YOUR TASK> Starting with the first line of the data below, copy each line up to and including the one containing "### Learning Competencies". Pictures stay out.

Rendered images with source text>
--------------------

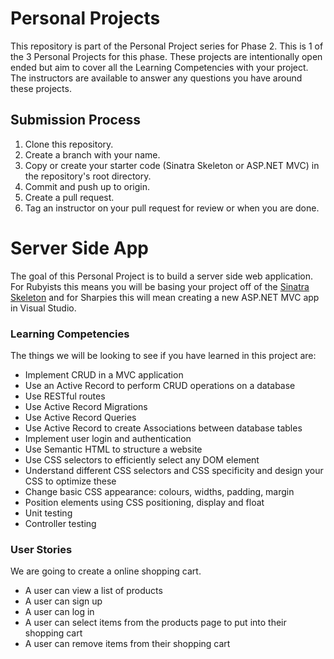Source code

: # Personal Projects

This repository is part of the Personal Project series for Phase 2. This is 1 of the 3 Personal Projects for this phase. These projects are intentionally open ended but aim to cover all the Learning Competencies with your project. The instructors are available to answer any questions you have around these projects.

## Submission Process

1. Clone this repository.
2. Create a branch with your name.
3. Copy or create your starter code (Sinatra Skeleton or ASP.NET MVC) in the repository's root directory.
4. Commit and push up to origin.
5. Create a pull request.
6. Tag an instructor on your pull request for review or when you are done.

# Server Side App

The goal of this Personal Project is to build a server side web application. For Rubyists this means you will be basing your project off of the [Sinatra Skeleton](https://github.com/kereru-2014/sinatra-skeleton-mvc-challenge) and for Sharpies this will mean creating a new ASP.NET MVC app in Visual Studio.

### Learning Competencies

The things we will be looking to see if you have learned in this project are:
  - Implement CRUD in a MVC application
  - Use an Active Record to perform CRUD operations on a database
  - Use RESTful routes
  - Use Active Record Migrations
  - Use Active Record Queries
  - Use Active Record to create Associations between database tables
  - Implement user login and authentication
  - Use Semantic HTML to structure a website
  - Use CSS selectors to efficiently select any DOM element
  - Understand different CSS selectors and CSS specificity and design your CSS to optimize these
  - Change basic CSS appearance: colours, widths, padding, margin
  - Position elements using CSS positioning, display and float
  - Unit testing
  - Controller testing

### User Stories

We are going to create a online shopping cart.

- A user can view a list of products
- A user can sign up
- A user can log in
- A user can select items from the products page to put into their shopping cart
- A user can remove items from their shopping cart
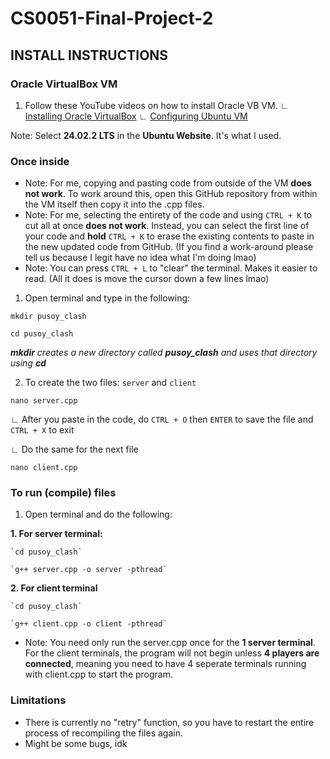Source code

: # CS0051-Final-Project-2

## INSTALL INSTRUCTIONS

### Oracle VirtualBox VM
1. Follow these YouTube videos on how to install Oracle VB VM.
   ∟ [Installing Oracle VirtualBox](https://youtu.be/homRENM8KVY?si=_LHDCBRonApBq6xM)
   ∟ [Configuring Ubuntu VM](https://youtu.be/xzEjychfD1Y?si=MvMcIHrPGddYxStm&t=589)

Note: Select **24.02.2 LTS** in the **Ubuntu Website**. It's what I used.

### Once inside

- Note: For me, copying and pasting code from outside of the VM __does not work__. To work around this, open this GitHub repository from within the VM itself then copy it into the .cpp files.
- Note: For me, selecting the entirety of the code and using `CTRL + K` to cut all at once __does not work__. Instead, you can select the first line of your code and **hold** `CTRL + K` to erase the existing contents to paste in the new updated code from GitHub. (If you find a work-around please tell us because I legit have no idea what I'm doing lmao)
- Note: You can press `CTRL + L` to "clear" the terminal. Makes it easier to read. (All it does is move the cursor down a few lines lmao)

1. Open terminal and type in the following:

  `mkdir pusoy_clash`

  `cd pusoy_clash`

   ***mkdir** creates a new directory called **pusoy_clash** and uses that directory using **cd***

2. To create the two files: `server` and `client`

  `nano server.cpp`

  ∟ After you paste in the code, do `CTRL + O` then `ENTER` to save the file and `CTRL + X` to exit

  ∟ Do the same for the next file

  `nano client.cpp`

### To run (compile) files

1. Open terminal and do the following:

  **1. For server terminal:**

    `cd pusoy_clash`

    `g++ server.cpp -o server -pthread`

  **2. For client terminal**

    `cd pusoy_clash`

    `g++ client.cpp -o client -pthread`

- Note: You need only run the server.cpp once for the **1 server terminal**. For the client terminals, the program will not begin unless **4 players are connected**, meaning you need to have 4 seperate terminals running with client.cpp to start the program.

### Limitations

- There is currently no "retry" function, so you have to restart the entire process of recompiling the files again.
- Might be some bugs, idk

--------------------

EXERCISE ANSWER>
Source code

: # Personal Projects

This repository is part of the Personal Project series for Phase 2. This is 1 of the 3 Personal Projects for this phase. These projects are intentionally open ended but aim to cover all the Learning Competencies with your project. The instructors are available to answer any questions you have around these projects.

## Submission Process

1. Clone this repository.
2. Create a branch with your name.
3. Copy or create your starter code (Sinatra Skeleton or ASP.NET MVC) in the repository's root directory.
4. Commit and push up to origin.
5. Create a pull request.
6. Tag an instructor on your pull request for review or when you are done.

# Server Side App

The goal of this Personal Project is to build a server side web application. For Rubyists this means you will be basing your project off of the [Sinatra Skeleton](https://github.com/kereru-2014/sinatra-skeleton-mvc-challenge) and for Sharpies this will mean creating a new ASP.NET MVC app in Visual Studio.

### Learning Competencies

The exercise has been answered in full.